The goal of treatment in cardiomyopathies is aimed at symptom relief and ensuring that the heart continues to function. This involves treating the associated heart failure, and arrhythmias with medications like beta blockers and ACE inhibitors, as well as vasodilators, such as dobutamine, and milrinone, which help decrease the heart’s workload, and diuretics to reduce fluid overload. Anticoagulants can also be administered to prevent thrombus formation. Additionally, clients prone to arrhythmias need an implanted pacemaker or a cardioverter-defibrillator device or ICD. Some clients also need a left ventricular assist device or an LVAD, which is a mechanical pump that assists the heart in distributing blood. In extreme cases, a client with cardiomyopathy might require a heart transplant.
Now, some clients may require additional treatment, which depends on the type of cardiomyopathy. So, those with hypertrophic cardiomyopathy might require procedures to reduce the wall thickness, such as alcohol septal ablation, or ventriculomyotomy, and septal myectomy, where a part of the thickened septal wall is removed. For clients with restrictive cardiomyopathy, cessation of high-intensity exercise is recommended to avoid sudden cardiac death.

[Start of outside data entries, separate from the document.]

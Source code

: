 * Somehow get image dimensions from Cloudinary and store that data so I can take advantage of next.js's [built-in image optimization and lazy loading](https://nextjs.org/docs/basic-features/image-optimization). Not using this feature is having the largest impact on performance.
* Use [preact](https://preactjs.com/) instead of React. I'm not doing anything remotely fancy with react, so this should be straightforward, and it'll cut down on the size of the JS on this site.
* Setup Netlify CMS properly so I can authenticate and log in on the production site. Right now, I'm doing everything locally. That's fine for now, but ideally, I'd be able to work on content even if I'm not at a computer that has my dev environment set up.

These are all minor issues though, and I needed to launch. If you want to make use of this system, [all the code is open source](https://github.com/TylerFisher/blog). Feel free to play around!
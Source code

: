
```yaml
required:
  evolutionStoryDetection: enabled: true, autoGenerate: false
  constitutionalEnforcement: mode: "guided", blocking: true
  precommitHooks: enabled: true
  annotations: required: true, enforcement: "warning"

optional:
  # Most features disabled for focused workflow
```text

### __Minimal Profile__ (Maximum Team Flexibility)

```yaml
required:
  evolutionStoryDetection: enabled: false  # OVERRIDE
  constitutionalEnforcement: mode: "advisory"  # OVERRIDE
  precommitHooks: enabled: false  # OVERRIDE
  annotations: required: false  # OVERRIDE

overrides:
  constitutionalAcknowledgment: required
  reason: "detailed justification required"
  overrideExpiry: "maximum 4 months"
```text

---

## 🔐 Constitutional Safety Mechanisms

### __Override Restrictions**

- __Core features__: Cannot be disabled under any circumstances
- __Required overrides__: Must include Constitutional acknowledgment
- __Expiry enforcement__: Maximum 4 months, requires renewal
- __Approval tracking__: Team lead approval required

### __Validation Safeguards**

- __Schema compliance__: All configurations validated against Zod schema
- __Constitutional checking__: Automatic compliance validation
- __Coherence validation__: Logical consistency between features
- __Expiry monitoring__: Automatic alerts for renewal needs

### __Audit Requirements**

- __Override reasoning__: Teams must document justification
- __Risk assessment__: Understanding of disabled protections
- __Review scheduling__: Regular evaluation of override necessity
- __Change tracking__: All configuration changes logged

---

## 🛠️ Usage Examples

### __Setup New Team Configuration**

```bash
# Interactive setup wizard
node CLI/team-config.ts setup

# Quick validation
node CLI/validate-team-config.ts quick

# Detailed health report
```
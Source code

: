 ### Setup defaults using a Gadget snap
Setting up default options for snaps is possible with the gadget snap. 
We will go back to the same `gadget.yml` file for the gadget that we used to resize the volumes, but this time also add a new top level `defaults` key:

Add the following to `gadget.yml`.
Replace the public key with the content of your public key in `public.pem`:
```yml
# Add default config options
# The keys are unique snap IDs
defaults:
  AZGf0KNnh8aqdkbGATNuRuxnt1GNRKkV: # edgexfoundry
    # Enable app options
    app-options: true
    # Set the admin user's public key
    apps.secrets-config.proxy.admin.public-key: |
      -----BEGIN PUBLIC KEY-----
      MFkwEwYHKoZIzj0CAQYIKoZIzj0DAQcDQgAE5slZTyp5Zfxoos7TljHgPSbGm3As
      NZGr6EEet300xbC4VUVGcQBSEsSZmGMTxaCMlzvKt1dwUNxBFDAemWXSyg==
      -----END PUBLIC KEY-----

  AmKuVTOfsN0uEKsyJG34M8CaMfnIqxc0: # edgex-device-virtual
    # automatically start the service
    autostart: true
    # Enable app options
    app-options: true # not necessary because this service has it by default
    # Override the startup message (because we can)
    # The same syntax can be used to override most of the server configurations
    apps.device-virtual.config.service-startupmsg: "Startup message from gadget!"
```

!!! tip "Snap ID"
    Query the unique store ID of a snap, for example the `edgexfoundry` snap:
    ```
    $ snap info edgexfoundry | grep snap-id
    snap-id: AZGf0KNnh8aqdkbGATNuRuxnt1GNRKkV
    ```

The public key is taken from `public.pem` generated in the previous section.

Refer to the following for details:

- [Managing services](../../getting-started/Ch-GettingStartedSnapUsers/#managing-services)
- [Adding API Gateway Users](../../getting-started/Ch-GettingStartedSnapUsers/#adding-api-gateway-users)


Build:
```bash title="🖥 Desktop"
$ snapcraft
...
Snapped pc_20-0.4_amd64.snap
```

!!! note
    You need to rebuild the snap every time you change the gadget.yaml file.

Alright, now let’s look at the nursing care you’ll provide for a client with hypertrophic cardiomyopathy and heart failure. Your priority goals of care are focused on improving cardiac output and managing symptoms.
Begin by assessing your client’s baseline weight, vital signs, and lung and heart sounds. Institute continuous pulse oximetry, and keep the SpO2 above 95%; and cardiac monitoring, making note of their current rhythm. Report signs and symptoms of worsening heart failure, including chest pain, pulmonary crackles, dyspnea, decreased SpO2, or tachypnea. Provide high flow supplemental oxygen and place your client in a high Fowler position. Then administer the prescribed medications to slow the heart rate, increase ventricular filling, and cardiac output; as well as medications to promote diuresis and decrease cardiac workload. Prepare to assist with catheter placement for monitoring of pulmonary and arterial pressures.